Wie Medinside
hier berichtete, sterben jährlich in den USA Hundertausende von Menschen oder tragen bleibende Schäden davon, weil sie falsch diagnostiziert wurden. Studien haben zudem gezeigt, dass 10 bis 15 Prozent aller klinischen Entscheidungen bei einer späteren Überprüfung revidiert werden mussten.
Austausch hilft Behandlungsfehler zu vermindern
Wie die
Ergebnisse einer experimentellen Studie in den
«Proceedings of the National Academy of Sciences» nun zeigen, kann der Austausch unter Kollegen die Gefahr von ärztlichen Diagnose- und Behandlungsfehlern deutlich vermindern. Die Studie zeigt auch, dass Ärzte ihre diagnostischen und therapeutischen Entscheidungen verbesserten, wenn sie die Ansichten ihrer Kollegen kannten.

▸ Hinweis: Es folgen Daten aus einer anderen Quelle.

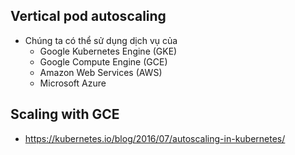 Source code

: ## Vertical pod autoscaling
* Chúng ta có thể sử dụng dịch vụ của
  + Google Kubernetes Engine (GKE)
  + Google Compute Engine (GCE)
  + Amazon Web Services (AWS)
  + Microsoft Azure
## Scaling with GCE
* https://kubernetes.io/blog/2016/07/autoscaling-in-kubernetes/ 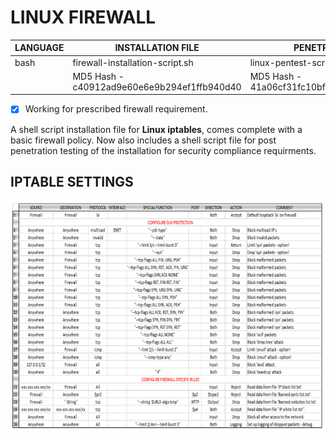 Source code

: # LINUX FIREWALL

| LANGUAGE | INSTALLATION FILE | PENETRATION FILE |
|--------|----|-----|
|bash|firewall-installation-script.sh|linux-pentest-script.sh|
||MD5 Hash - c40912ad9e60e6e9b294ef1ffb940d40 | MD5 Hash - 41a06cf31fc10bf73b2186ee53666ca4 |

- [x] Working for prescribed firewall requirement.

A shell script installation file for **Linux iptables**, comes complete with a basic firewall policy. Now also includes a shell script file for post penetration testing of the installation for security compliance requirments.

## IPTABLE SETTINGS
![Screenshot](Iptables.png)


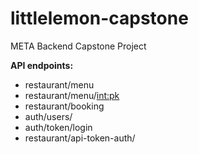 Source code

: # littlelemon-capstone
META Backend Capstone Project


**API endpoints:**

- restaurant/menu
- restaurant/menu/<int:pk>
- restaurant/booking
- auth/users/
- auth/token/login
- restaurant/api-token-auth/
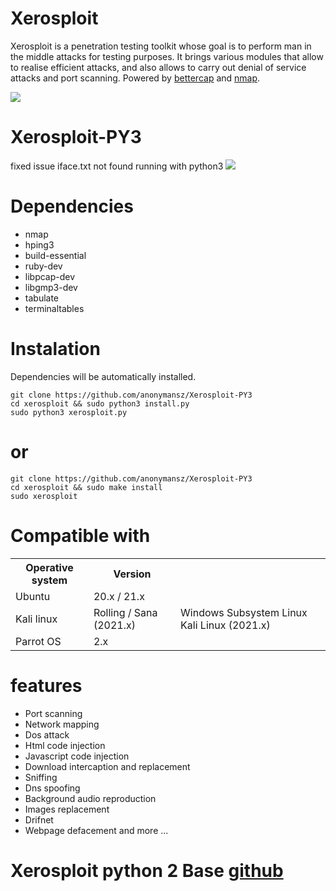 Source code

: Xerosploit
=
Xerosploit is a penetration testing toolkit whose goal is to perform man in the middle attacks for testing purposes. It brings various modules that allow to realise efficient attacks, and also allows to carry out denial of service attacks and port scanning.
Powered by <a href="https://www.bettercap.org"> bettercap</a> and <a href="https://www.bettercap.org"> nmap</a>.

<IMG SRC="https://camo.githubusercontent.com/0d74c2e88e10211979d4ab7877e0299addd8dfe3755d1fbb24a5cc8206859530/687474703a2f2f692e696d6775722e636f6d2f626272343845702e706e67">

# Xerosploit-PY3
fixed issue iface.txt not found running with python3
<IMG SRC="https://i.imgur.com/B6bnxRJ.png">

Dependencies
=

- nmap 
- hping3 
- build-essential 
- ruby-dev 
- libpcap-dev 
- libgmp3-dev
- tabulate 
- terminaltables

Instalation
=
Dependencies will be automatically installed.

    git clone https://github.com/anonymansz/Xerosploit-PY3
    cd xerosploit && sudo python3 install.py
    sudo python3 xerosploit.py
or
=
    
    git clone https://github.com/anonymansz/Xerosploit-PY3
    cd xerosploit && sudo make install
    sudo xerosploit

Compatible with
=

<table>
    <tr>
        <th>Operative system</th>
        <th> Version </th>
    </tr>
    <tr>
        <td>Ubuntu</td>
        <td> 20.x  / 21.x </td>
    </tr>
    <tr>
        <td> Kali linux </td>
        <td> Rolling / Sana (2021.x) </td>
        <td> Windows Subsystem Linux Kali Linux (2021.x) </td>
    </tr>
    <tr>
        <td>Parrot OS</td>
        <td>2.x </td>
    </tr>
</table>

features 
=
- Port scanning
- Network mapping
- Dos attack
- Html code injection
- Javascript code injection
- Download intercaption and replacement
- Sniffing
- Dns spoofing
- Background audio reproduction
- Images replacement
- Drifnet
- Webpage defacement and more ...
 
 # Xerosploit python 2 Base [github](https://github.com/LionSec/xerosploit)
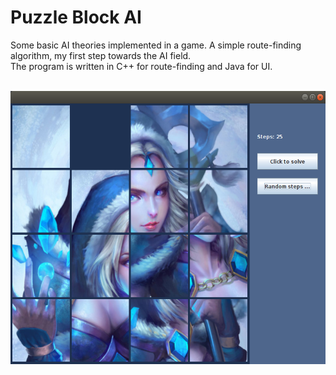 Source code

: # Puzzle Block AI
Some basic AI theories implemented in a game. A simple route-finding algorithm, my first step towards the AI field.\
The program is written in C++ for route-finding and Java for UI.\
<br>
<p align="center"><img src="/puzzle-block-ai_preview.png" alt="Preview Image" width="600" height="437"></img></p>

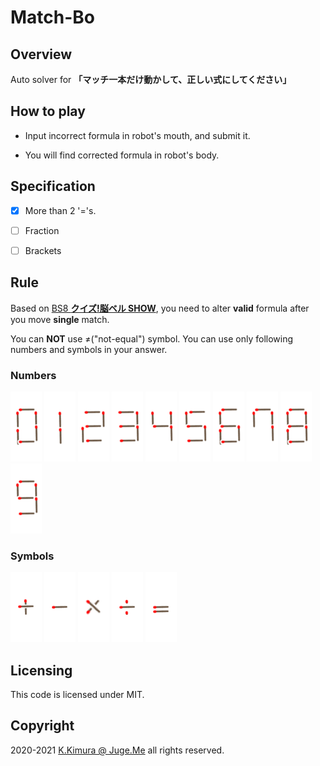 # Match-Bo


## Overview

Auto solver for **「マッチ一本だけ動かして、正しい式にしてください」**


## How to play

- Input incorrect formula in robot's mouth, and submit it.

- You will find corrected formula in robot's body.


## Specification

- [x] More than 2 '='s.

- [ ] Fraction

- [ ] Brackets


## Rule

Based on [BS8 **クイズ!脳ベル SHOW**](https://www.bsfuji.tv/noubellshow/), you need to alter **valid** formula after you move **single** match.

You can **NOT** use &#x2260;("not-equal") symbol. You can use only following numbers and symbols in your answer.

### Numbers

![0](./docs/imgs/0.png)
![1](./docs/imgs/1.png)
![2](./docs/imgs/2.png)
![3](./docs/imgs/3.png)
![4](./docs/imgs/4.png)
![5](./docs/imgs/5.png)
![6](./docs/imgs/6.png)
![7](./docs/imgs/7.png)
![8](./docs/imgs/8.png)
![9](./docs/imgs/9.png)

### Symbols

![+](./docs/imgs/12.png)
![-](./docs/imgs/13.png)
![*](./docs/imgs/14.png)
![/](./docs/imgs/15.png)
![=](./docs/imgs/16.png)


## Licensing

This code is licensed under MIT.


## Copyright

2020-2021  [K.Kimura @ Juge.Me](https://github.com/dotnsf) all rights reserved.
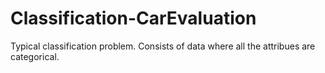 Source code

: # Classification-CarEvaluation
Typical classification problem.
Consists of data where all the attribues are categorical.
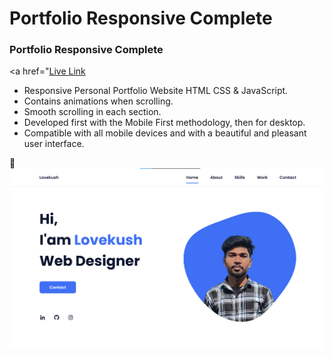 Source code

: # Portfolio Responsive Complete
### Portfolio Responsive Complete
<a href="<a href="https://lovekush20s.github.io/Portfolio-Lovekush/">Live Link</a>
- Responsive Personal Portfolio Website HTML CSS & JavaScript.
- Contains animations when scrolling.
- Smooth scrolling in each section.
- Developed first with the Mobile First methodology, then for desktop.
- Compatible with all mobile devices and with a beautiful and pleasant user interface.

💙 
![preview img](/preview.png)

Beurteilung alltäglicher Fälle
Dazu mussten die knapp 3000 an der Studie teilnehmenden Ärzte sieben alltägliche Fälle beurteilen, die ihnen in einer App vorgestellt wurden. Anschliessend mussten sie das diagnostische Risiko für den Patienten auf einer Skala von 1 bis 100 einschätzen. Dabei ging es um konkrete Fragen, beispielsweise wie wahrscheinlich es ist, dass ein Patient mit Brustschmerzen innerhalb der nächsten 30 Tage einen Herzinfarkt erleidet. In einer zweiten Frage sollten die Ärzte eine diagnostische Entscheidung fällen.
Orientierung an Kollegen
Die Ärzte waren auf zwei Gruppen randomisiert worden: In einer Gruppe waren sie bei ihren Antworten allein, in der anderen wurde ihnen mitgeteilt, wie vierzig andere Kollegen den Fall beurteilt hatten. Danach konnten sie ihre Ansicht revidieren. Wie die Forschenden berichten, waren die Ärzte bereit, sich an den Antworten der anderen Kollegen zu orientieren. Die Zahl der richtigen Einschätzungen in den beiden Fragen verbesserte sich um 5-Prozent-Punkte, während sich die Ärzte in der Kontrollgruppe beim zweiten und dritten Blick auf denselben Fall nur um 2,5 Prozent-Punkte verbesserten.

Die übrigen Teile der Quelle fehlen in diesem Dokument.